The Evolution of the HIV Epidemic Among U.S. Women
HIV disease in the Western world first appeared among men who have sex with men and intravenous drug users (IDUs). Although women who used intravenous drugs were among those early affected, attribution of infection in women to heterosexual transmission was slow to emerge (Holmes, Karon, & Kreiss, 1990). This was true even though heterosexual transmission was the dominant mode in sub-Saharan Africa and the Caribbean (UNAIDS, 2002b). To this day, guidelines set by the CDC are hierarchical, whereby a case can only be attributed to heterosexual transmission among women if there is no evidence of intravenous drug use. By the end of 1992, over 18,500 U.S. women had officially died of AIDS (CDC, 2002b).
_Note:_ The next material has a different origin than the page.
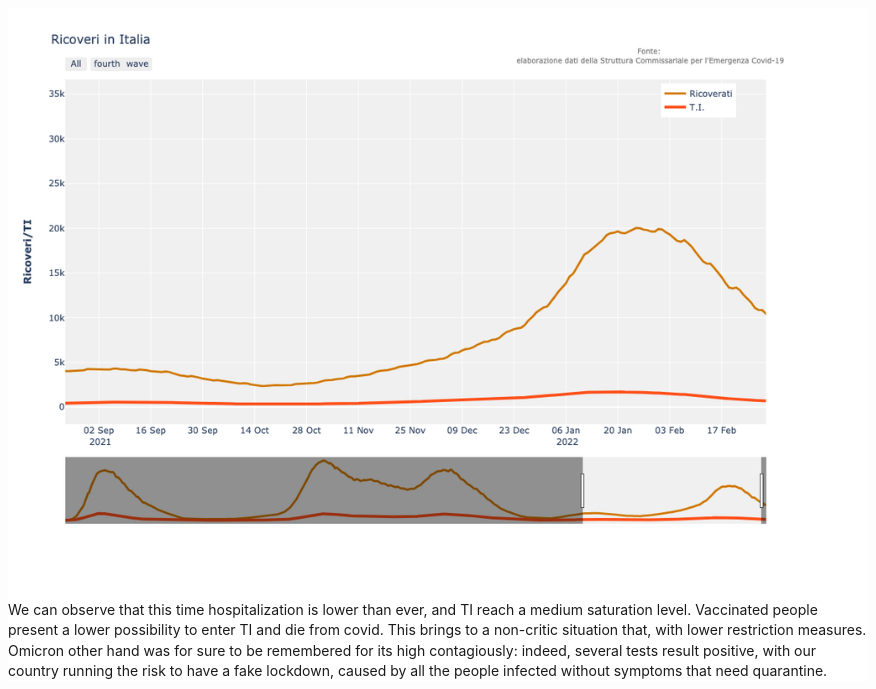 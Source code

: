 ![fig19](./images/fig19.png)

We can observe that this time hospitalization is lower than ever, and TI reach a medium saturation level. Vaccinated people present a lower possibility to enter TI and die from covid. This brings to a non-critic situation that, with lower restriction measures. Omicron other hand was for sure to be remembered for its high contagiously: indeed, several tests result positive, with our country running the risk to have a fake lockdown, caused by all the people infected without symptoms that need quarantine.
However, the CDC AIDS case definition at that time did not include some common disease manifestations unique to women (e.g., recurrent vaginal yeast infections and invasive cervical cancer [Hankins & Handley, 1992; Wright, Ellerbrock, Chiasson, Van Devanter, & Sun, 1994]). Following pressure from women's advocates, in 1993 the AIDS case definition was expanded (CDC, 1992)-a year that saw an explosion of women officially recognized as having AIDS. This delay in recognizing HIV disease presentations in women compounded difficulties many faced in accessing treatment and procuring ancillary social services, as government aid was contingent on an AIDS diagnosis (Corea, 1992). Women were also often excluded from early drug trials and from natural history studies of disease progression (Fox-Tierney, Ickovics, Cerrata, & Ethier, 1999; Strebel, 1995), leading to inadequate diagnosis, poor understanding of disease manifestation, and delayed treatment (Cohan & Atwood, 1994).
Although slow to be recognized, the HIV epidemic among women was growing rapidly. Between 1984 and 1995 the proportion of AIDS cases among women tripled, from 6% to 19% (CDC, 1995; CDC, 1996a). Concurrent with this growth was the increasing proportion of cases attributable to heterosexual transmission. In 1994, heterosexual contact surpassed intravenous drug use as the predominant route of transmission to U.S. women with a diagnosis of AIDS (CDC, 1995), and HIV infection became the third leading cause of death for women aged 25 to 44, following cancer and unintentional injuries (CDC, 1996b). By the mid 1990s, there was no longer any doubt that HIV had become a major health problem for women.